Hybrid Works

Media Arts and Technology graduate program to present its End of Year Show, “MADE [at] UCSB”

Their program weaves together diverse fields into cutting-edge works that transcend the way we see the world. And with their end-of-year show — the culmination of research in electronic music, emergent media, computer science, engineering and art — it will be on display for all to see.

In one of its biggest shows to date, UC Santa Barbara’s Media Arts and Technology (MAT) graduate program will present “MADE [at] UCSB,” featuring more than 50 installations, performances, concerts and technical presentations by artists, engineers and scientists. Free and open to the public, the exhibition will be held Friday, June 7, from 5-9 p.m., at the California NanoSystems Institute in the campus’s Elings Hall.

The department known to push boundaries in the name of innovation marks another first with its 2019 exhibition by showcasing special tracks in two emerging research fields within MAT — artificial intelligence and fabrication — to present work at the cutting edge of art and engineering. Curated by doctoral candidates Fabian Offert and Mark Hirsch, respectively, the AI track will investigate the recent intersection of machine learning and the arts, while the fabrication track will feature new modes of fabrication with novel materials and machines.

“Cutting edge research — be it scientific or artistic in nature — is not often part of major museum exhibitions. Rather, museums show well-established artists and well-established topics,” said Offert, also organizer of the student-run show. “The End of Year Show showcases works that use new technologies (like, for instance, machine learning) in novel and surprising ways. Multiple works in the AI track, for instance, demonstrate the creation of VR worlds with machine learning tools, like generative adversarial networks (GANs), which goes far beyond the kind of ‘AI art’ we have been seeing in museums for a while now.”

By highlighting graduate student work that connects media arts, design and engineering, Offert said, “MADE [at] UCSB” reflects the overall mission of MAT: to enable the creation of hybrid work that informs both scientific and aesthetic discourses.

The diverse selection of work in the show spans themes such as virtual reality, robotics, quantum physics, machine learning, electronic music and many other transdisciplinary subjects. The exhibition also includes tours of the AlloSphere Research Facility: a three story, large-scale, audio and visual immersive instrument and laboratory.
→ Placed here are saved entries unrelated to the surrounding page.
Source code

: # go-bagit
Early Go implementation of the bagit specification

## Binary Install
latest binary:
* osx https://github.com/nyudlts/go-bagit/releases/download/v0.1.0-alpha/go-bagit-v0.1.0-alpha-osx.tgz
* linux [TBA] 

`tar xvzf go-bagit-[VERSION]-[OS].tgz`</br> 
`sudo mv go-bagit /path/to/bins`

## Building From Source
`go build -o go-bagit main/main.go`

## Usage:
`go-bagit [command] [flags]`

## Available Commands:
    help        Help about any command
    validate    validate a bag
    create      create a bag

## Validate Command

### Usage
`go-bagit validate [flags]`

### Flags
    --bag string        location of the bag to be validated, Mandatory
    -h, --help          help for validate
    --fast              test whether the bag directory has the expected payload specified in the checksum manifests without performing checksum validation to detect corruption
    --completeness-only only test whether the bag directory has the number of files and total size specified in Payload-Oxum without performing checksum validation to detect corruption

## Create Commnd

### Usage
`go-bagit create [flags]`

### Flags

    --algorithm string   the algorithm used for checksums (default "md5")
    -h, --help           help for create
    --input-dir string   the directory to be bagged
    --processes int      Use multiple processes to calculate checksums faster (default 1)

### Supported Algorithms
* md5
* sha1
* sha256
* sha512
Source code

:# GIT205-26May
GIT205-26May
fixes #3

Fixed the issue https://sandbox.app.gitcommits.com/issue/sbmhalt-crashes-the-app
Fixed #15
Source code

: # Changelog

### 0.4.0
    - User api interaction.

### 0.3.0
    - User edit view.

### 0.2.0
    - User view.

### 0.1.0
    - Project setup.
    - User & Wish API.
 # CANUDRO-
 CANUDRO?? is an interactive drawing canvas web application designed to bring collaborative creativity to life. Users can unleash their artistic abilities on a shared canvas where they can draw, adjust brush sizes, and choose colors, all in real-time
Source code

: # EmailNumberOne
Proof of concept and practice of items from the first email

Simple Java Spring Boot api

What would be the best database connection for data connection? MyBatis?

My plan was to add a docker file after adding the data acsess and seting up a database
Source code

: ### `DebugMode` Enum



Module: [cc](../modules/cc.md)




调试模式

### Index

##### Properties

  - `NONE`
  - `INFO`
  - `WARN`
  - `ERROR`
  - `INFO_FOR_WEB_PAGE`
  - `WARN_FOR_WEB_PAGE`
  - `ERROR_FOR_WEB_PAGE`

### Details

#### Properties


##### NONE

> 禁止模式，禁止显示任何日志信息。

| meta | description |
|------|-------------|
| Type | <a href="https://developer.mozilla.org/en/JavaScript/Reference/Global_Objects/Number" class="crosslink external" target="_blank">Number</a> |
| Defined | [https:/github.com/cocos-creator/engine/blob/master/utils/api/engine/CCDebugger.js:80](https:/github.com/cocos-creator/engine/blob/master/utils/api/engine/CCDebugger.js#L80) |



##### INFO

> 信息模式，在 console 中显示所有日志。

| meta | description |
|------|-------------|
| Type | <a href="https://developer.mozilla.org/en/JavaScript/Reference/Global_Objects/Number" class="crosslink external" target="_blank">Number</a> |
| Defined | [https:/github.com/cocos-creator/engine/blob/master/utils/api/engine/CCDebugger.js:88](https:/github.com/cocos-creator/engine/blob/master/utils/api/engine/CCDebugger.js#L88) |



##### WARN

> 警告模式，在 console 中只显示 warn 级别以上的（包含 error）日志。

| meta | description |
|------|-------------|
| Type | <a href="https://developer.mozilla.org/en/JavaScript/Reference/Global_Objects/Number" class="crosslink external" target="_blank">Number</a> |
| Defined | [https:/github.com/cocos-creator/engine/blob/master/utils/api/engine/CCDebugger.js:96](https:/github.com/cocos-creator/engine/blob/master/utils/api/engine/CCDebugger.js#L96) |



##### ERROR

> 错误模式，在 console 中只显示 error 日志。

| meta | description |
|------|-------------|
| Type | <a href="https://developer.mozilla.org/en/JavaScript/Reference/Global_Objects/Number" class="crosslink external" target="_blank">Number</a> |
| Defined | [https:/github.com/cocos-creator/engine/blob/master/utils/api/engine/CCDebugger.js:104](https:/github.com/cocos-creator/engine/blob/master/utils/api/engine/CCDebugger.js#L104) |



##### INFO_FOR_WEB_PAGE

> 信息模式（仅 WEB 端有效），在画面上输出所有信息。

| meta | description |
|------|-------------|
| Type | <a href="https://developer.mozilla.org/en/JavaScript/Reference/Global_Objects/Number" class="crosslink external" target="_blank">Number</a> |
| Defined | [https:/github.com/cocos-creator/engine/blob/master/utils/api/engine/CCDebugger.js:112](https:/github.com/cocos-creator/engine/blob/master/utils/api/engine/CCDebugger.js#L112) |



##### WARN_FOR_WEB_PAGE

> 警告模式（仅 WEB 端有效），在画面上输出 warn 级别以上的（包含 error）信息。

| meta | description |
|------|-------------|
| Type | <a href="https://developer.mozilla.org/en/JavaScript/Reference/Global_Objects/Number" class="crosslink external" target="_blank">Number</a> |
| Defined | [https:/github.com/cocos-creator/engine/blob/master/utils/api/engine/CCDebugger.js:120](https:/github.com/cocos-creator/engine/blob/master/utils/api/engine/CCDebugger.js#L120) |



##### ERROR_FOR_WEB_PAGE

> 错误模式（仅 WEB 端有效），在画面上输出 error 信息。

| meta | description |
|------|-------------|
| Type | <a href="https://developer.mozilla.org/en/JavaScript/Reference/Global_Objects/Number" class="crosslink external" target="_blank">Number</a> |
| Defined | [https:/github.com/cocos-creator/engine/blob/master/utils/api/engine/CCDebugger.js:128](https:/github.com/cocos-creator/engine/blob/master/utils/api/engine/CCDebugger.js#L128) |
“The End of Year Show is where the hybrid character of the MAT program really shines: engineers, artists, scientists and transdisciplinary researchers come together to work on a single event,” Offert said. “Engineering prototypes and contemporary art works not only peacefully coexist in the show but inform one another.”

It all kicks off with a special pre-opening event Thursday, June 6, at 3 p.m., in Elings Hall, Room 1605, with a guest lecture by Meredith Hoy of Arizona State University’s Herberger Institute for Design and the Arts. John Majewski, the Michael Douglas Dean of Humanities and Fine Arts in UCSB’s College of Letters and Science, and Professor Marko Peljhan, MAT department chair, will make opening remarks.